■ Task item
A faithful, complete copy of the entries below is required, with images removed.

■ Data to use
=== Section Start ===

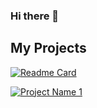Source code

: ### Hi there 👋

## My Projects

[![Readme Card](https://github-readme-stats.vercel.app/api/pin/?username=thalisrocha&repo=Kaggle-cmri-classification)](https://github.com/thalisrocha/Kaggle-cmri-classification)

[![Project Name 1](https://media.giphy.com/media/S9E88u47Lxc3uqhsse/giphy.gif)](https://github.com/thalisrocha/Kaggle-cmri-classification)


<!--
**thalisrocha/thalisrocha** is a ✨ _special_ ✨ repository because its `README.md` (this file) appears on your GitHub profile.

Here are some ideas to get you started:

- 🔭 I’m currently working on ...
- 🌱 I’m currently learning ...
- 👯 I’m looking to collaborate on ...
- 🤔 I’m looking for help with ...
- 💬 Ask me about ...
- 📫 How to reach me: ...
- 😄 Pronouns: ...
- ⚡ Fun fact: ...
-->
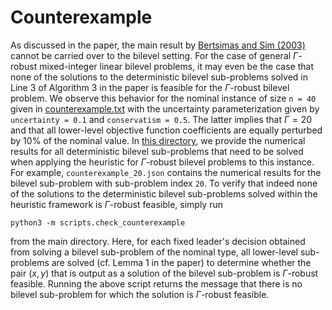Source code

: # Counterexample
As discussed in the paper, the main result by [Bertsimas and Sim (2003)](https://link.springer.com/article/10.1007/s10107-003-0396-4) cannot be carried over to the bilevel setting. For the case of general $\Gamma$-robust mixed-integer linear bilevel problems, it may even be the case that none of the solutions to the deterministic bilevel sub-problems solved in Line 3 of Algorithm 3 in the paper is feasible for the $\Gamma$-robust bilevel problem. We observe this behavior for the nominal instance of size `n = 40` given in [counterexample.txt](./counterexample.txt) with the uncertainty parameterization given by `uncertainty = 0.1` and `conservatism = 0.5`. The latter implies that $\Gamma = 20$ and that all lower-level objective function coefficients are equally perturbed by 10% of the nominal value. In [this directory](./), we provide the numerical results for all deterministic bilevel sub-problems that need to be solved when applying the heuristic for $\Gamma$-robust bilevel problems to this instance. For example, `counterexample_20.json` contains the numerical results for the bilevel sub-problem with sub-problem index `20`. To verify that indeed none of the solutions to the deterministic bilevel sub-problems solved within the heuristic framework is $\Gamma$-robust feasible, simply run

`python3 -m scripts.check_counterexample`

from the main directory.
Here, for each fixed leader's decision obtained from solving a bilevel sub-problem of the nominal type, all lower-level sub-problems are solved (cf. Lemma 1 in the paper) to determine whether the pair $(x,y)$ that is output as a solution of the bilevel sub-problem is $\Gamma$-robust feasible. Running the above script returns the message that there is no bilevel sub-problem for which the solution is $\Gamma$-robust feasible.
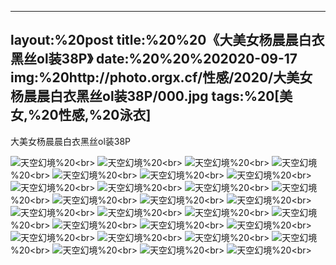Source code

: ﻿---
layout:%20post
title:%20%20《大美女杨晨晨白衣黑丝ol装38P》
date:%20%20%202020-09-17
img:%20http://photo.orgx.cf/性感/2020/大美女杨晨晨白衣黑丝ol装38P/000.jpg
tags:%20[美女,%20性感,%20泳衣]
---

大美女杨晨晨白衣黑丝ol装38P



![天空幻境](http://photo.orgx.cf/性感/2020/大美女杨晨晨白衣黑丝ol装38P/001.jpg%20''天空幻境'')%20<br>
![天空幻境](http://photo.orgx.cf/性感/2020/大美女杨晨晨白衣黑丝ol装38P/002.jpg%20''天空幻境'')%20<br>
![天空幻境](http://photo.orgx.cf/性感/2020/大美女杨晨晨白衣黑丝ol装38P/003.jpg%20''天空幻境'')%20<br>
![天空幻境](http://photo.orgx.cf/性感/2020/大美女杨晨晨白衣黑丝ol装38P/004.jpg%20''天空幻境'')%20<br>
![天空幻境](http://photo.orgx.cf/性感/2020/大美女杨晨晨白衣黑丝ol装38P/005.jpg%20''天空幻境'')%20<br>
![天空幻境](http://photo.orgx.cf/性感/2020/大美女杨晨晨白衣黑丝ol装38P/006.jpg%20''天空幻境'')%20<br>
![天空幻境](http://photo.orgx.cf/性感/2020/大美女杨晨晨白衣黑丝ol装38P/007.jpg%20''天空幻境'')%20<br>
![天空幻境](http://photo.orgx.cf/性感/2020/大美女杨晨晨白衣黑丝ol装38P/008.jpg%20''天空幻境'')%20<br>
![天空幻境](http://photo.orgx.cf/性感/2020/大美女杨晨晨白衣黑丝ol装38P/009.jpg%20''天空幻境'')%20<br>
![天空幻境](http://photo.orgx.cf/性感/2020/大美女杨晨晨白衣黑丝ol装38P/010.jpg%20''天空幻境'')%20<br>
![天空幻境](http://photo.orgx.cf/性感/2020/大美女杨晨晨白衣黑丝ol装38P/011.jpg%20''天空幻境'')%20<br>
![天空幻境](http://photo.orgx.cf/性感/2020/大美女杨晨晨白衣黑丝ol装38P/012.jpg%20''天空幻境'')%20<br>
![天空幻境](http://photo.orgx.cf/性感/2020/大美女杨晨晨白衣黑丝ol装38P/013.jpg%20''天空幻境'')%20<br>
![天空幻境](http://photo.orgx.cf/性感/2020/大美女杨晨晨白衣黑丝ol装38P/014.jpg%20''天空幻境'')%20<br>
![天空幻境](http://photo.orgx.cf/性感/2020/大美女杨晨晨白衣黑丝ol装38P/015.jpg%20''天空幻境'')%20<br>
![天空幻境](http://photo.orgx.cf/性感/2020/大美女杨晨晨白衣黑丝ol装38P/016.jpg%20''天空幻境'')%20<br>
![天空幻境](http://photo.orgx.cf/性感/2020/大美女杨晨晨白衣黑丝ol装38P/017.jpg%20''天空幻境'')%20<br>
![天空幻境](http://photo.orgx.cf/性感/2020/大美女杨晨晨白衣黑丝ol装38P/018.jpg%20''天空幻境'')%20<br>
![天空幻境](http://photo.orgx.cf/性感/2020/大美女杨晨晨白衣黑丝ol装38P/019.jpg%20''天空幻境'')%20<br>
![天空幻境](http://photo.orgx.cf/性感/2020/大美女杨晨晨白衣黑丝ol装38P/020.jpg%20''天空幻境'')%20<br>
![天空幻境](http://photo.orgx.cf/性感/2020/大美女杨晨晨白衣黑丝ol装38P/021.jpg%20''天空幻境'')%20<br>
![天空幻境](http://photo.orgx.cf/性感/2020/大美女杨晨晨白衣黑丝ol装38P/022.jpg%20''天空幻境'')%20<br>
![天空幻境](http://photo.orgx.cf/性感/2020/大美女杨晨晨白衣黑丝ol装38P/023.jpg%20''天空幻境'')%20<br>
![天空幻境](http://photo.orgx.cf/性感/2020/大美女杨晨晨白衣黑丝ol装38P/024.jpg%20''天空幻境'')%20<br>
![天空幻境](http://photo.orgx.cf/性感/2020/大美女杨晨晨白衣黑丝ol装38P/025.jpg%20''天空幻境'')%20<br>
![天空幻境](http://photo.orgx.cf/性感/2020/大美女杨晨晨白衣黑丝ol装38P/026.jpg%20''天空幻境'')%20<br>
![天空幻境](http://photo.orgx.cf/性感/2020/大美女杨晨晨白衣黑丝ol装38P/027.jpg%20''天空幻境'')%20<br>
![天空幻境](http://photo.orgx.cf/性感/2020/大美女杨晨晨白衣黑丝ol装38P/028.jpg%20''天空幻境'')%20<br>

=== Section End ===

■ Solved problem
Source code

: ### Hi there 👋

## My Projects

[![Readme Card](https://github-readme-stats.vercel.app/api/pin/?username=thalisrocha&repo=Kaggle-cmri-classification)](https://github.com/thalisrocha/Kaggle-cmri-classification)

[![Project Name 1](https://media.giphy.com/media/S9E88u47Lxc3uqhsse/giphy.gif)](https://github.com/thalisrocha/Kaggle-cmri-classification)


<!--
**thalisrocha/thalisrocha** is a ✨ _special_ ✨ repository because its `README.md` (this file) appears on your GitHub profile.

Here are some ideas to get you started:

- 🔭 I’m currently working on ...
- 🌱 I’m currently learning ...
- 👯 I’m looking to collaborate on ...
- 🤔 I’m looking for help with ...
- 💬 Ask me about ...
- 📫 How to reach me: ...
- 😄 Pronouns: ...
- ⚡ Fun fact: ...
-->
Source code

: # Counterexample
As discussed in the paper, the main result by [Bertsimas and Sim (2003)](https://link.springer.com/article/10.1007/s10107-003-0396-4) cannot be carried over to the bilevel setting. For the case of general $\Gamma$-robust mixed-integer linear bilevel problems, it may even be the case that none of the solutions to the deterministic bilevel sub-problems solved in Line 3 of Algorithm 3 in the paper is feasible for the $\Gamma$-robust bilevel problem. We observe this behavior for the nominal instance of size `n = 40` given in [counterexample.txt](./counterexample.txt) with the uncertainty parameterization given by `uncertainty = 0.1` and `conservatism = 0.5`. The latter implies that $\Gamma = 20$ and that all lower-level objective function coefficients are equally perturbed by 10% of the nominal value. In [this directory](./), we provide the numerical results for all deterministic bilevel sub-problems that need to be solved when applying the heuristic for $\Gamma$-robust bilevel problems to this instance. For example, `counterexample_20.json` contains the numerical results for the bilevel sub-problem with sub-problem index `20`. To verify that indeed none of the solutions to the deterministic bilevel sub-problems solved within the heuristic framework is $\Gamma$-robust feasible, simply run

`python3 -m scripts.check_counterexample`

from the main directory.
Here, for each fixed leader's decision obtained from solving a bilevel sub-problem of the nominal type, all lower-level sub-problems are solved (cf. Lemma 1 in the paper) to determine whether the pair $(x,y)$ that is output as a solution of the bilevel sub-problem is $\Gamma$-robust feasible. Running the above script returns the message that there is no bilevel sub-problem for which the solution is $\Gamma$-robust feasible.
Source code

: ﻿---
layout:%20post
title:%20%20《大美女杨晨晨白衣黑丝ol装38P》
date:%20%20%202020-09-17
img:%20http://photo.orgx.cf/性感/2020/大美女杨晨晨白衣黑丝ol装38P/000.jpg
tags:%20[美女,%20性感,%20泳衣]
---

大美女杨晨晨白衣黑丝ol装38P



![天空幻境](http://photo.orgx.cf/性感/2020/大美女杨晨晨白衣黑丝ol装38P/001.jpg%20''天空幻境'')%20<br>
![天空幻境](http://photo.orgx.cf/性感/2020/大美女杨晨晨白衣黑丝ol装38P/002.jpg%20''天空幻境'')%20<br>
![天空幻境](http://photo.orgx.cf/性感/2020/大美女杨晨晨白衣黑丝ol装38P/003.jpg%20''天空幻境'')%20<br>
![天空幻境](http://photo.orgx.cf/性感/2020/大美女杨晨晨白衣黑丝ol装38P/004.jpg%20''天空幻境'')%20<br>
![天空幻境](http://photo.orgx.cf/性感/2020/大美女杨晨晨白衣黑丝ol装38P/005.jpg%20''天空幻境'')%20<br>
![天空幻境](http://photo.orgx.cf/性感/2020/大美女杨晨晨白衣黑丝ol装38P/006.jpg%20''天空幻境'')%20<br>
![天空幻境](http://photo.orgx.cf/性感/2020/大美女杨晨晨白衣黑丝ol装38P/007.jpg%20''天空幻境'')%20<br>
![天空幻境](http://photo.orgx.cf/性感/2020/大美女杨晨晨白衣黑丝ol装38P/008.jpg%20''天空幻境'')%20<br>
![天空幻境](http://photo.orgx.cf/性感/2020/大美女杨晨晨白衣黑丝ol装38P/009.jpg%20''天空幻境'')%20<br>
![天空幻境](http://photo.orgx.cf/性感/2020/大美女杨晨晨白衣黑丝ol装38P/010.jpg%20''天空幻境'')%20<br>
![天空幻境](http://photo.orgx.cf/性感/2020/大美女杨晨晨白衣黑丝ol装38P/011.jpg%20''天空幻境'')%20<br>
![天空幻境](http://photo.orgx.cf/性感/2020/大美女杨晨晨白衣黑丝ol装38P/012.jpg%20''天空幻境'')%20<br>
![天空幻境](http://photo.orgx.cf/性感/2020/大美女杨晨晨白衣黑丝ol装38P/013.jpg%20''天空幻境'')%20<br>
![天空幻境](http://photo.orgx.cf/性感/2020/大美女杨晨晨白衣黑丝ol装38P/014.jpg%20''天空幻境'')%20<br>
![天空幻境](http://photo.orgx.cf/性感/2020/大美女杨晨晨白衣黑丝ol装38P/015.jpg%20''天空幻境'')%20<br>
![天空幻境](http://photo.orgx.cf/性感/2020/大美女杨晨晨白衣黑丝ol装38P/016.jpg%20''天空幻境'')%20<br>
![天空幻境](http://photo.orgx.cf/性感/2020/大美女杨晨晨白衣黑丝ol装38P/017.jpg%20''天空幻境'')%20<br>
![天空幻境](http://photo.orgx.cf/性感/2020/大美女杨晨晨白衣黑丝ol装38P/018.jpg%20''天空幻境'')%20<br>
![天空幻境](http://photo.orgx.cf/性感/2020/大美女杨晨晨白衣黑丝ol装38P/019.jpg%20''天空幻境'')%20<br>
![天空幻境](http://photo.orgx.cf/性感/2020/大美女杨晨晨白衣黑丝ol装38P/020.jpg%20''天空幻境'')%20<br>
![天空幻境](http://photo.orgx.cf/性感/2020/大美女杨晨晨白衣黑丝ol装38P/021.jpg%20''天空幻境'')%20<br>
![天空幻境](http://photo.orgx.cf/性感/2020/大美女杨晨晨白衣黑丝ol装38P/022.jpg%20''天空幻境'')%20<br>
![天空幻境](http://photo.orgx.cf/性感/2020/大美女杨晨晨白衣黑丝ol装38P/023.jpg%20''天空幻境'')%20<br>
![天空幻境](http://photo.orgx.cf/性感/2020/大美女杨晨晨白衣黑丝ol装38P/024.jpg%20''天空幻境'')%20<br>
![天空幻境](http://photo.orgx.cf/性感/2020/大美女杨晨晨白衣黑丝ol装38P/025.jpg%20''天空幻境'')%20<br>
![天空幻境](http://photo.orgx.cf/性感/2020/大美女杨晨晨白衣黑丝ol装38P/026.jpg%20''天空幻境'')%20<br>
![天空幻境](http://photo.orgx.cf/性感/2020/大美女杨晨晨白衣黑丝ol装38P/027.jpg%20''天空幻境'')%20<br>
![天空幻境](http://photo.orgx.cf/性感/2020/大美女杨晨晨白衣黑丝ol装38P/028.jpg%20''天空幻境'')%20<br>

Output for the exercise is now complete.